New Jersey recently enacted the New Jersey Trade Secrets Act (A-921/S-2456) (the "Act") that provides protections against trade secret misappropriation. Prior to the enactment, New Jersey relied on existing case law to establish a trade secret misappropriation and was one of four states that had not adopted the provisions of the Uniform Trade Secrets Act ("UTSA"). Massachusetts, New York and Texas are the other states that have not adopted some form of the UTSA.
The Act establishes protections against both actual and threatened trade secret misappropriation, and it also provides for damages for both actual loss and unjust enrichment caused by the misappropriation. Damages may also be measured by a reasonable royalty for a misappropriator's unauthorized disclosure or use of a trade secret. In case of willful or malicious misappropriation, a court may award punitive damages, reasonable attorney's fees, costs and a reasonable sum to cover the services of expert witnesses.
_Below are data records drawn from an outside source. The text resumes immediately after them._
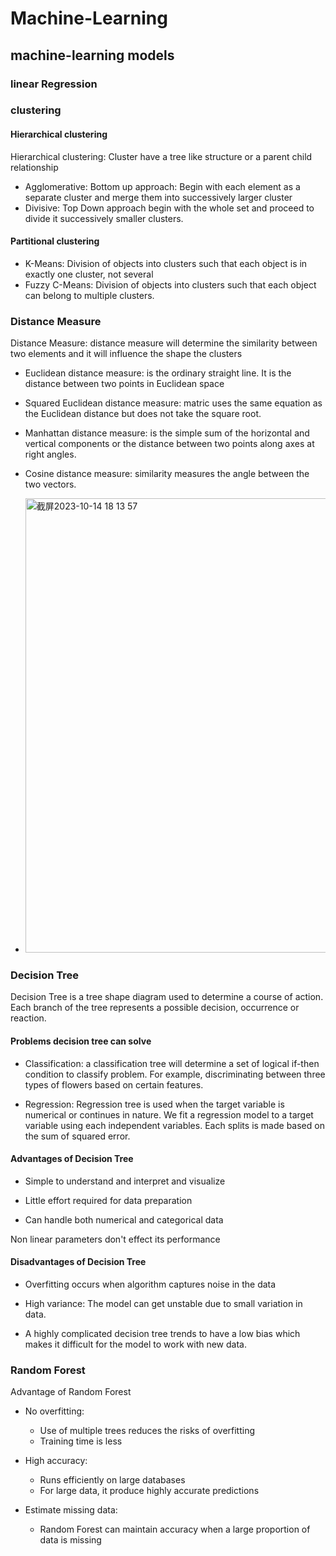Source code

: # Machine-Learning
## machine-learning models
### linear Regression
### clustering
#### Hierarchical clustering
Hierarchical clustering: Cluster have a tree like structure or a parent child relationship 
- Agglomerative: Bottom up approach: Begin with each element as a separate cluster and merge them into successively larger cluster 
- Divisive: Top Down approach begin with the whole set and proceed to divide it successively smaller clusters. 
#### Partitional clustering 
- K-Means: Division of objects into clusters such that each object is in exactly one cluster, not several  
- Fuzzy C-Means: Division of objects into clusters such that each object can belong to multiple clusters.
### Distance Measure 
Distance Measure: distance measure will determine the similarity between two elements and it will influence the shape the clusters 
- Euclidean distance measure: is the ordinary straight line. It is the distance between two points in Euclidean space
- Squared Euclidean distance measure: matric uses the same equation as the Euclidean distance but does not take the square root.
- Manhattan distance measure: is the simple sum of the horizontal and vertical components or the distance between two points along axes at right angles.  
- Cosine distance measure: similarity measures the angle between the two vectors. 

- <img width="727" alt="截屏2023-10-14 18 13 57" src="https://github.com/Felicia1993/Machine-Learning/assets/22839284/05f18377-53ee-4da5-918b-5f7d3271def2">

### Decision Tree
Decision Tree is a tree shape diagram used to determine a course of action. Each branch of the tree represents a possible decision, occurrence or reaction. 
#### Problems decision tree can solve
- Classification: a classification tree will determine a set of logical if-then condition to classify problem. For example, discriminating between three types of flowers based on certain features. 

- Regression: Regression tree is used when the target variable is numerical or continues in nature. We fit a regression model to a target variable using each independent variables. Each splits is made based on the sum of squared error.
#### Advantages of Decision Tree 
- Simple to understand and interpret and visualize 

- Little effort required for data preparation 

- Can handle both numerical and categorical data 

Non linear parameters don't effect its performance 
#### Disadvantages of Decision Tree 
- Overfitting occurs when algorithm captures noise in the data 

- High variance: The model can get unstable due to small variation in data. 

- A highly complicated decision tree trends to have a low bias which makes it difficult for the model to work with new data.

### Random Forest
Advantage of Random Forest 
- No overfitting:
	- Use of multiple trees reduces the risks of overfitting
	- Training time is less
- High accuracy:
	- Runs efficiently on large databases
	- For large data, it produce highly accurate predictions  
  

- Estimate missing data: 
	- Random Forest can maintain accuracy when a large proportion of data is missing 


 
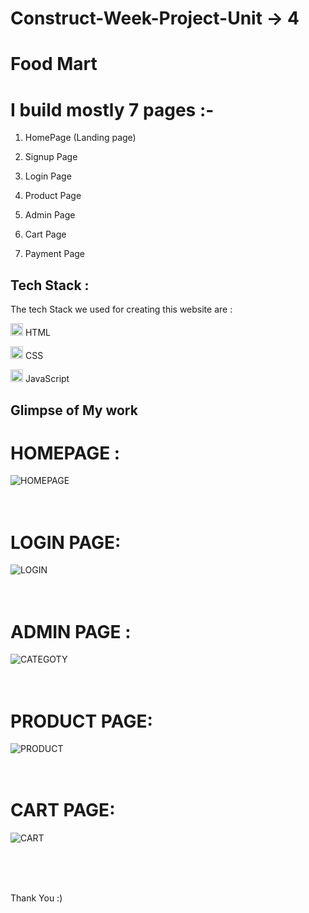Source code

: 

# Construct-Week-Project-Unit -> 4


# Food Mart

# I build mostly 7 pages :- 

1. HomePage (Landing page)
 
2. Signup Page

3. Login Page

4. Product Page

5. Admin Page

6. Cart Page

5. Payment Page



## Tech Stack :

The tech Stack we used for creating this website are :

<p ><img src="https://camo.githubusercontent.com/237fc767e09cfe6129076f3e89080a6b5ac5d2ac0ec717880e57435be932ba15/68747470733a2f2f63646e2d69636f6e732d706e672e666c617469636f6e2e636f6d2f3531322f3232362f3232363236392e706e67" width="20/" data-canonical-src="https://cdn-icons-png.flaticon.com/512/226/226269.png" style="max-width: 100%;"> HTML</p>

<p ><img src="https://camo.githubusercontent.com/809a763f1c8f3497709ff0a974bfe7dd11be4dd7a29085645f8e98fbaa4a26e4/68747470733a2f2f63646e2d69636f6e732d706e672e666c617469636f6e2e636f6d2f3531322f3733322f3733323139302e706e67" width="20" data-canonical-src="https://cdn-icons-png.flaticon.com/512/732/732190.png" style="max-width: 100%;"> CSS</p>

<p ><img src="https://camo.githubusercontent.com/77b9ef5fd4b0a13ff3a0b2eccccefb810efe53205f1a2d9b0b8a03604816b825/68747470733a2f2f63646e2d69636f6e732d706e672e666c617469636f6e2e636f6d2f3531322f313139392f313139393132342e706e67" width="20/" data-canonical-src="https://cdn-icons-png.flaticon.com/512/1199/1199124.png" style="max-width: 100%;"> JavaScript</p>
 


## Glimpse of My work
# HOMEPAGE :
![HOMEPAGE](https://github.com/iamdhanashri/delicious-trail-5625/blob/main/Frontend/assets/Screenshot%20(789).png?raw=true)
<br>
<br>
<br>
# LOGIN PAGE:
![LOGIN](https://github.com/iamdhanashri/delicious-trail-5625/blob/main/Frontend/assets/Screenshot%20(793).png?raw=true)
<br>
<br>
<br>
# ADMIN PAGE :
![CATEGOTY](https://github.com/iamdhanashri/delicious-trail-5625/blob/main/Frontend/assets/Screenshot%20(792).png?raw=true)
<br>
<br>
<br>
# PRODUCT PAGE:
![PRODUCT](https://github.com/iamdhanashri/delicious-trail-5625/blob/main/Frontend/assets/Screenshot%20(790).png?raw=true)
<br>
<br>
<br>
# CART PAGE:
![CART](https://github.com/iamdhanashri/delicious-trail-5625/blob/main/Frontend/assets/Screenshot%20(791).png?raw=true)

<br>
<br>
<br>


Thank You :)
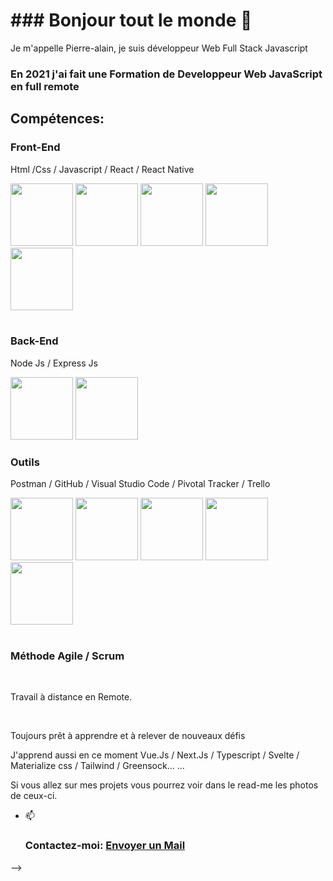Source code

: 
<h1>### Bonjour tout le monde 👋</h1>

<p>Je m'appelle Pierre-alain, je suis développeur Web Full Stack Javascript</p>

<div>
	<h3>En 2021 j'ai fait une Formation de Developpeur Web JavaScript en full remote</h3> 
	<h2>Compétences:</h2>
	<h3>Front-End</h3> 
	<p>Html /Css / Javascript / React / React Native  </p>
	

<div "display-flex=row" >
<img src="https://user-images.githubusercontent.com/90357014/149663075-5c232160-b80f-459f-ab55-5d6595c6a6c3.png" width="100" height="100"/>
<img src="https://user-images.githubusercontent.com/90357014/149663323-91b2ccc0-a78f-4f73-b70f-5367d3d3563e.png" width="100" height="100"/>
<img src="https://user-images.githubusercontent.com/90357014/149663420-27c78bfe-06ae-4b86-aa8b-10751c58e431.png" width="100" height="100"/>
<img src="https://user-images.githubusercontent.com/90357014/149663421-425fb3e7-1f3c-48a6-9b86-05217403ba29.png" width="100" height="100"/>
<img src="https://user-images.githubusercontent.com/90357014/149663423-cead7324-c214-463e-ba3a-f10529babb18.png" width="100" height="100"/>
</div>
</br>
<h3>Back-End</h3>
<p>Node Js / Express Js </p>
<div "display-flex=row" >
<img src="https://user-images.githubusercontent.com/90357014/149663443-92ad19be-c638-4321-9700-6b1bd67ad4a5.png" width="100" height="100"/>
<img src="https://user-images.githubusercontent.com/90357014/149663452-c2589102-1f01-4785-959f-5d7f5050d216.png" width="100" height="100"/>
</div>

<h3>Outils</h3>
<p/>Postman / GitHub / Visual Studio Code / Pivotal Tracker / Trello </p>
<div "display-flex=row" >
<img src="https://user-images.githubusercontent.com/90357014/149663496-c3945e35-a93e-406b-913b-a20f435cf44a.png" width="100" height="100"/>
<img src="https://user-images.githubusercontent.com/90357014/149663501-6c483ec9-960f-4432-a7f5-bf1ad5c58e5c.png" width="100" height="100"/>
<img src="https://user-images.githubusercontent.com/90357014/149664291-e7d505e4-99aa-4caf-9d7c-d8a144a273a0.png" width="100" height="100"/>
<img src="https://user-images.githubusercontent.com/90357014/149664052-b265ca46-4d85-4380-90f2-217d3296e5f1.png" width="100" height="100"/>
<img src="https://user-images.githubusercontent.com/90357014/149664533-4b0aedf7-4ae1-48f1-8400-838b3da7b95d.png" width="100" height="100"/>
</div>
</br>	
<h3>Méthode Agile / Scrum</h3>
</h3>
</br>
<p>
Travail à distance en Remote.
</p>
</br>
<p>
Toujours prêt à apprendre et à relever de nouveaux défis 
</p>
<p>J'apprend aussi en ce moment Vue.Js / Next.Js / Typescript / Svelte / Materialize css / Tailwind / Greensock... ...</h3>
<p>
Si vous allez sur mes projets vous pourrez voir dans le read-me les photos de ceux-ci.</div>
</p>


- 📫 <h3>Contactez-moi: <a href="mailto:p.laignelvergain@gmail.com">Envoyer un Mail</a></h3>

-->

<!-- <h3>Front-End</h3> 

<div "display-flex=row" >
<img src="https://user-images.githubusercontent.com/90357014/149663075-5c232160-b80f-459f-ab55-5d6595c6a6c3.png" width="100" height="100"/>
<img src="https://user-images.githubusercontent.com/90357014/149663323-91b2ccc0-a78f-4f73-b70f-5367d3d3563e.png" width="100" height="100"/>
<img src="https://user-images.githubusercontent.com/90357014/149663420-27c78bfe-06ae-4b86-aa8b-10751c58e431.png" width="100" height="100"/>
<img src="https://user-images.githubusercontent.com/90357014/149663421-425fb3e7-1f3c-48a6-9b86-05217403ba29.png" width="100" height="100"/>
<img src="https://user-images.githubusercontent.com/90357014/149663423-cead7324-c214-463e-ba3a-f10529babb18.png" width="100" height="100"/>
</div>





<h3>Back-End</h3>
<div "display-flex=row" >
<img src="https://user-images.githubusercontent.com/90357014/149663443-92ad19be-c638-4321-9700-6b1bd67ad4a5.png" width="100" height="100"/>
<img src="https://user-images.githubusercontent.com/90357014/149663452-c2589102-1f01-4785-959f-5d7f5050d216.png" width="100" height="100"/>
</div>




<h3>Outils</h3>
<div "display-flex=row" >
<img src="https://user-images.githubusercontent.com/90357014/149663496-c3945e35-a93e-406b-913b-a20f435cf44a.png" width="100" height="100"/>
<img src="https://user-images.githubusercontent.com/90357014/149663501-6c483ec9-960f-4432-a7f5-bf1ad5c58e5c.png" width="100" height="100"/>
<img src="https://user-images.githubusercontent.com/90357014/149664291-e7d505e4-99aa-4caf-9d7c-d8a144a273a0.png" width="100" height="100"/>
<img src="https://user-images.githubusercontent.com/90357014/149664052-b265ca46-4d85-4380-90f2-217d3296e5f1.png" width="100" height="100"/>
<img src="https://user-images.githubusercontent.com/90357014/149664533-4b0aedf7-4ae1-48f1-8400-838b3da7b95d.png" width="100" height="100"/>
</div>





 -->
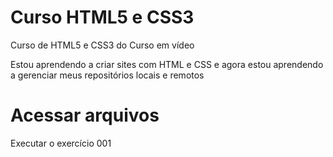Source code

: # Curso HTML5 e CSS3
 Curso de HTML5 e CSS3 do Curso em vídeo

 Estou aprendendo a criar sites com HTML e CSS e agora estou aprendendo a gerenciar meus repositórios locais e remotos

# Acessar arquivos

<a hef="https://Miguelesss.github.io/Curso-HTML5-e-CSS3/Módulo&1/Exercicios/exercicio&01/index.html">Executar o exercício 001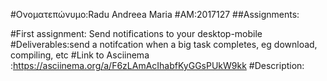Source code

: #Ονοματεπώνυμο:Radu Andreea Maria 
#AM:2017127
##Assignments:

#First assignment:
Send notifications to your desktop-mobile
#Deliverables:send a notifcation when a big task completes, eg download, compiling, etc
#Link to Asciinema :https://asciinema.org/a/F6zLAmAcIhabfKyGGsPUkW9kk
#Description:
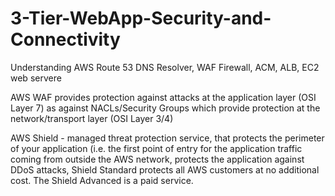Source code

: # 3-Tier-WebApp-Security-and-Connectivity
Understanding AWS Route 53 DNS Resolver, WAF Firewall, ACM, ALB, EC2 web servere

AWS WAF provides protection against attacks at the application layer (OSI Layer 7) as against NACLs/Security Groups which provide protection at the network/transport layer (OSI Layer 3/4)

AWS Shield - managed threat protection service, that protects the perimeter of your application (i.e. the first point of entry for the application traffic coming from outside the AWS network, protects the application against DDoS attacks, Shield Standard protects all AWS customers at no additional cost. The Shield Advanced is a paid service.
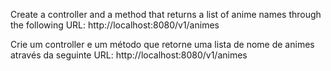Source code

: Create a controller and a method that returns a list of anime names through the following URL: http://localhost:8080/v1/animes

Crie um controller e um método que retorne uma lista de nome de animes através da seguinte URL: http://localhost:8080/v1/animes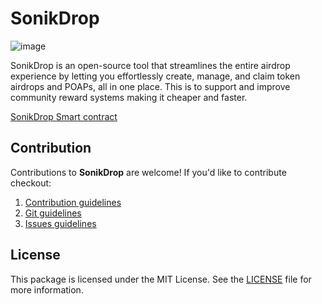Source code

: # SonikDrop

![image](https://github.com/user-attachments/assets/dcee8545-cf6a-40aa-87dd-e972142e996e)

SonikDrop is an open-source tool that streamlines the entire airdrop experience by letting you effortlessly create, manage, and claim token airdrops and POAPs, all in one place. This is to support and improve community reward systems making it cheaper and faster.

[SonikDrop Smart contract](https://github.com/youngancient/SonikFoundry)

## Contribution

Contributions to **SonikDrop** are welcome! If you'd like to contribute checkout:

1. [Contribution guidelines](https://github.com/youngancient/SonikDropApp/blob/main/CONTRIBUTION_GUIDELINES.md)  
2. [Git guidelines](https://github.com/youngancient/SonikDropApp/blob/main/GIT_GUIDELINES.md)  
3. [Issues guidelines](https://github.com/youngancient/SonikDropApp/blob/main/ISSUES_GUIDELINES.md)  

## License

This package is licensed under the MIT License. See the [LICENSE](./LICENSE) file for more information.

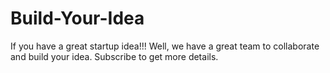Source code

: # Build-Your-Idea
If you have a great startup idea!!! Well, we have a great team to collaborate and  build your idea.
Subscribe to get more details.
The Act also changes the statute of limitations on trade secret misappropriation cases from six years to three years. Finally, the Act requires a court to preserve the secrecy of an alleged trade secret by reasonable means consistent with court rules.
The Act takes effect immediately, but does not apply retroactively. Therefore, misappropriations occurring before the enactment are subject to the requirements and remedies of the common law, as well as the six-year statute of limitations.